Qui est Jérôme Kerviel ?
Un parcours ordinaire dans une banque extraordinaire
Jérôme Kerviel est né en 1977 à Pont-l'Abbé, en Bretagne. Issu d'une famille modeste — sa mère était coiffeuse, son père forgeron — il suit un parcours universitaire classique en finance à Lyon 2, loin des grandes écoles qui peuplent les salles de marchés parisiennes. Il entre à la Société Générale en 2000, à 23 ans, comme collaborateur du middle-office — le département chargé de contrôler et vérifier les opérations des traders.
Ce passage par le back-office et le middle-office est fondamental pour comprendre la suite : Kerviel apprend en détail comment fonctionnent les contrôles internes, quelles sont les failles dans les systèmes de surveillance, et comment les positions sont enregistrées dans les bases de données. En 2005, il passe du côté desk en rejoignant l'équipe des arbitragistes sur les produits dérivés d'indices européens.

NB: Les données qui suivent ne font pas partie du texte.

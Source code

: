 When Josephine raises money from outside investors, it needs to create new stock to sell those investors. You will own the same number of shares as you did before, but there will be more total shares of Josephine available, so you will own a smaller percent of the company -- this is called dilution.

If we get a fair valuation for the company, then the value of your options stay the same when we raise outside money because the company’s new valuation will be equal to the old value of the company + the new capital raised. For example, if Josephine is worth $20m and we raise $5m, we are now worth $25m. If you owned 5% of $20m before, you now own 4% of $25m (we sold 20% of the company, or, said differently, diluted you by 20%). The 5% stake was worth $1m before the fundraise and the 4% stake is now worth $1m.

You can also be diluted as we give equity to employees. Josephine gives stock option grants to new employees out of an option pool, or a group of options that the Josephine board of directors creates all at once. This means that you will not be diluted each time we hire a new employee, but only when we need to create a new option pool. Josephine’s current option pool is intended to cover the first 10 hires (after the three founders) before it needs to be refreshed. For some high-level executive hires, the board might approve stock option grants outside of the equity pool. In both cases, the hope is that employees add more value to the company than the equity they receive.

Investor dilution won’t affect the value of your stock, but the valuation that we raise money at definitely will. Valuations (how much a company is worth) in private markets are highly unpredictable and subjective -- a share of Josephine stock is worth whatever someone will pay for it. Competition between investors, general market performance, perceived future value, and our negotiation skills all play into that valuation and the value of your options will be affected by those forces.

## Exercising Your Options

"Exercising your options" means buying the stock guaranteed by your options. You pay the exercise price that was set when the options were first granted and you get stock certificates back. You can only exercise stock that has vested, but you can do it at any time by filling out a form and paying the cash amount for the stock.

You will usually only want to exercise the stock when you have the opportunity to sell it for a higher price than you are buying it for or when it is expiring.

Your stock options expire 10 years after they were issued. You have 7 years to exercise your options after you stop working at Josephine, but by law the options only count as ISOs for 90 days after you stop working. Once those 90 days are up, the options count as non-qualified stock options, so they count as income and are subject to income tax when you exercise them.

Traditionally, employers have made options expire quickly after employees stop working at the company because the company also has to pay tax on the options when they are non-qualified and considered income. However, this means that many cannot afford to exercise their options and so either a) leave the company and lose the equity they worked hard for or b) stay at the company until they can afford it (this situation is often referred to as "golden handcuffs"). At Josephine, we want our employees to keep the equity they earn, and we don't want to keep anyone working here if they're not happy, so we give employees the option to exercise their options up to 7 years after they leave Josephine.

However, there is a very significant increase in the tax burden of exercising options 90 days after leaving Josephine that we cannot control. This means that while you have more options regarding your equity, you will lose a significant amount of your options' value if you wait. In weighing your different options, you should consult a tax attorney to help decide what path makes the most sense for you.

Le mécanisme de la fraude (2005-2008)
Sa stratégie de dissimulation s'est construite progressivement sur trois ans :
- 2005 : Kerviel commence à prendre de petites positions directionnelles non autorisées sur les futures d'indices (EuroStoxx 50, DAX, FTSE). Pour les cacher, il crée de faux ordres compensateurs — des positions fictives qui donnent l'apparence d'un portefeuille "couvert" (hedged) et donc peu risqué.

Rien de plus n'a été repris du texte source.